Origen was widely believed to have practiced what he preached. It was always said of him that, as a young man of about twenty, around 206, he had discreetly gone to a doctor to have himself castrated.43 At the time, castration was a routine operation.44 Origen's supporters were prepared to believe that he had undergone the operation so as to avoid slanderous rumors about the intimacy that he enjoyed with women who were his spiritual charges.45 Two generations previously, a young Alexandrian had been prepared to undergo the same operation, for the same reason.46
When, as a priest at Caesarea, Origen preached against those who took too literally the words of Christ, when He had blessed those who had made themselves eunuchs for the sake of the kingdom of heaven, he treated the matter in a manner so unruffled as to reveal a chasm between a third-century audience and ourselves.47 Given the vivid fantasies that surrounded the adult eunuch, it was far from certain that everyone would have believed that Origen had gained immunity from sexual temptation by such an operation. Postpubertal castration merely made the man infertile; it was, in itself, no guarantee of chastity.48 What Origen may have sought, at that time, was something more deeply unsettling. The eunuch was notorious (and repulsive to many) because he had dared to shift the massive boundary between the sexes. He had opted out of being male. By losing the sexual "heat" that was held to cause his facial hair to grow, the eunuch was no longer recognizable as a man.49 He was a human being "exiled from either gender."50 Deprived of the standard professional credential of a philosopher in late antique circles—a flowing beard—Origen would have appeared in public with a smooth face, like a woman or like a boy frozen into a state of prepubertal innocence. He was a walking lesson in the basic indeterminacy of the body.
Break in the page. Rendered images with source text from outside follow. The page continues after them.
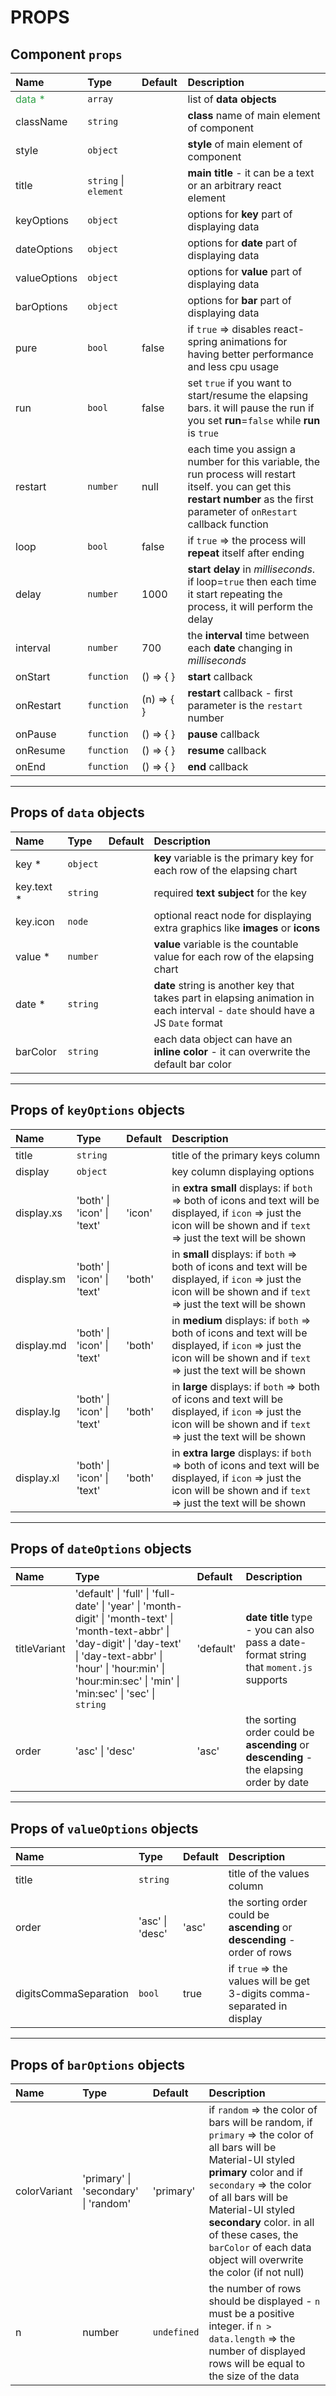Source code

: # PROPS

## Component `props`

| Name | Type | Default | Description |
|:-----|:-----|:-----|:-----|
| <span style="color: #31a148">data *</span> | `array` |  | list of **data objects** |
| className | `string` |  | **class** name of main element of component |
| style | `object` |  | **style** of main element of component |
| title | `string` \| `element` |  | **main title** - it can be a text or an arbitrary react element  |
| keyOptions | `object` |  | options for **key** part of displaying data |
| dateOptions | `object` |  | options for **date** part of displaying data |
| valueOptions | `object` |  | options for **value** part of displaying data |
| barOptions | `object` |  | options for **bar** part of displaying data |
| pure | `bool` | false | if `true` => disables react-spring animations for having better performance and less cpu usage |
| run | `bool` | false | set `true` if you want to start/resume the elapsing bars. it will pause the run if you set **run**=`false` while **run** is `true` |
| restart | `number` | null | each time you assign a number for this variable, the run process will restart itself. you can get this **restart number** as the first parameter of `onRestart` callback function |
| loop | `bool` | false | if `true` => the process will **repeat** itself after ending |
| delay | `number` | 1000 | **start delay** in *milliseconds*. if loop=`true` then each time it start repeating the process, it will perform the delay |
| interval | `number` | 700 | the **interval** time between each **date** changing in *milliseconds* |
| onStart | `function` | () => { } | **start** callback |
| onRestart | `function` | (n) => { } | **restart** callback - first parameter is the `restart` number |
| onPause | `function` | () => { } | **pause** callback |
| onResume | `function` | () => { } | **resume** callback |
| onEnd | `function` | () => { } | **end** callback  |

----

## Props of `data` objects

| Name | Type | Default | Description |
|:-----|:-----|:-----|:-----|
| key * | `object` |  | **key** variable is the primary key for each row of the elapsing chart |
| key.text * | `string` |  | required **text subject** for the key |
| key.icon | `node` |  | optional react node for displaying extra graphics like **images** or **icons** |
| value * | `number` |  | **value** variable is the countable value for each row of the elapsing chart |
| date * | `string` |  | **date** string is another key that takes part in elapsing animation in each interval - `date` should have a JS `Date` format |
| barColor | `string` |  | each data object can have an **inline color** - it can overwrite the default bar color |

----

## Props of `keyOptions` objects

| Name | Type | Default | Description |
|:-----|:-----|:-----|:-----|
| title | `string` |  | title of the primary keys column |
| display | `object` |  | key column displaying options  |
| display.‌xs | 'both' \| 'icon' \| 'text' | 'icon' | in **extra small** displays: if `both` => both of icons and text will be displayed, if `icon` => just the icon will be shown and if `text` => just the text will be shown |
| display.‌sm | 'both' \| 'icon' \| 'text' | 'both' | in **small** displays:  if `both` => both of icons and text will be displayed, if `icon` => just the icon will be shown and if `text` => just the text will be shown |
| display.‌md | 'both' \| 'icon' \| 'text' | 'both' | in **medium** displays:  if `both` => both of icons and text will be displayed, if `icon` => just the icon will be shown and if `text` => just the text will be shown |
| display.‌lg | 'both' \| 'icon' \| 'text' | 'both' | in **large** displays:  if `both` => both of icons and text will be displayed, if `icon` => just the icon will be shown and if `text` => just the text will be shown |
| display.‌xl | 'both' \| 'icon' \| 'text' | 'both' | in **extra large** displays:  if `both` => both of icons and text will be displayed, if `icon` => just the icon will be shown and if `text` => just the text will be shown |

----

## Props of `dateOptions` objects

| Name | Type | Default | Description |
|:-----|:-----|:-----|:-----|
| titleVariant | 'default' \| 'full' \| 'full-date' \| 'year' \| 'month-digit' \| 'month-text' \| 'month-text-abbr' \| 'day-digit' \| 'day-text' \| 'day-text-abbr' \| 'hour' \| 'hour:min' \| 'hour:min:sec' \| 'min' \| 'min:sec' \| 'sec' \| `string` | 'default' | **date title** type - you can also pass a date-format string that `moment.js` supports |
| order | 'asc' \| 'desc' | 'asc' | the sorting order could be **ascending** or **descending** - the elapsing order by date |

----

## Props of `valueOptions` objects

| Name | Type | Default | Description |
|:-----|:-----|:-----|:-----|
| title | `string` |  | title of the values column |
| order | 'asc' \| 'desc' | 'asc' | the sorting order could be **ascending** or **descending** - order of rows |
| digitsCommaSeparation | `bool` | true | if `true` => the values will be get 3-digits comma-separated in display |

----

## Props of `barOptions` objects

| Name | Type | Default | Description |
|:-----|:-----|:-----|:-----|
| colorVariant | 'primary' \| 'secondary' \| 'random' | 'primary' | if `random` => the color of bars will be random, if `primary` => the color of all bars will be Material-UI styled **primary** color and if `secondary` => the color of all bars will be Material-UI styled **secondary** color. in all of these cases, the `barColor` of each data object will overwrite the color (if not null) |
| n | number | `undefined` | the number of rows should be displayed - `n` must be a positive integer. if `n > data.length` => the number of displayed rows will be equal to the size of the data |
This body did not have to be defined by its sexual components, still less by the social roles that were conventionally derived from those components. Rather, the body should act as a blazon of the freedom of the spirit. John the Baptist's soul had been so huge as to have caused his tiny body to leap in his mother's womb. The body of so great a spirit must necessarily have remained a virgin.51 To reject marriage and sexual activity of any kind was to make plain the fiery spirit's "manifest destiny." Virginity preserved an identity already formed in a former, more splendid existence and destined for yet further glory.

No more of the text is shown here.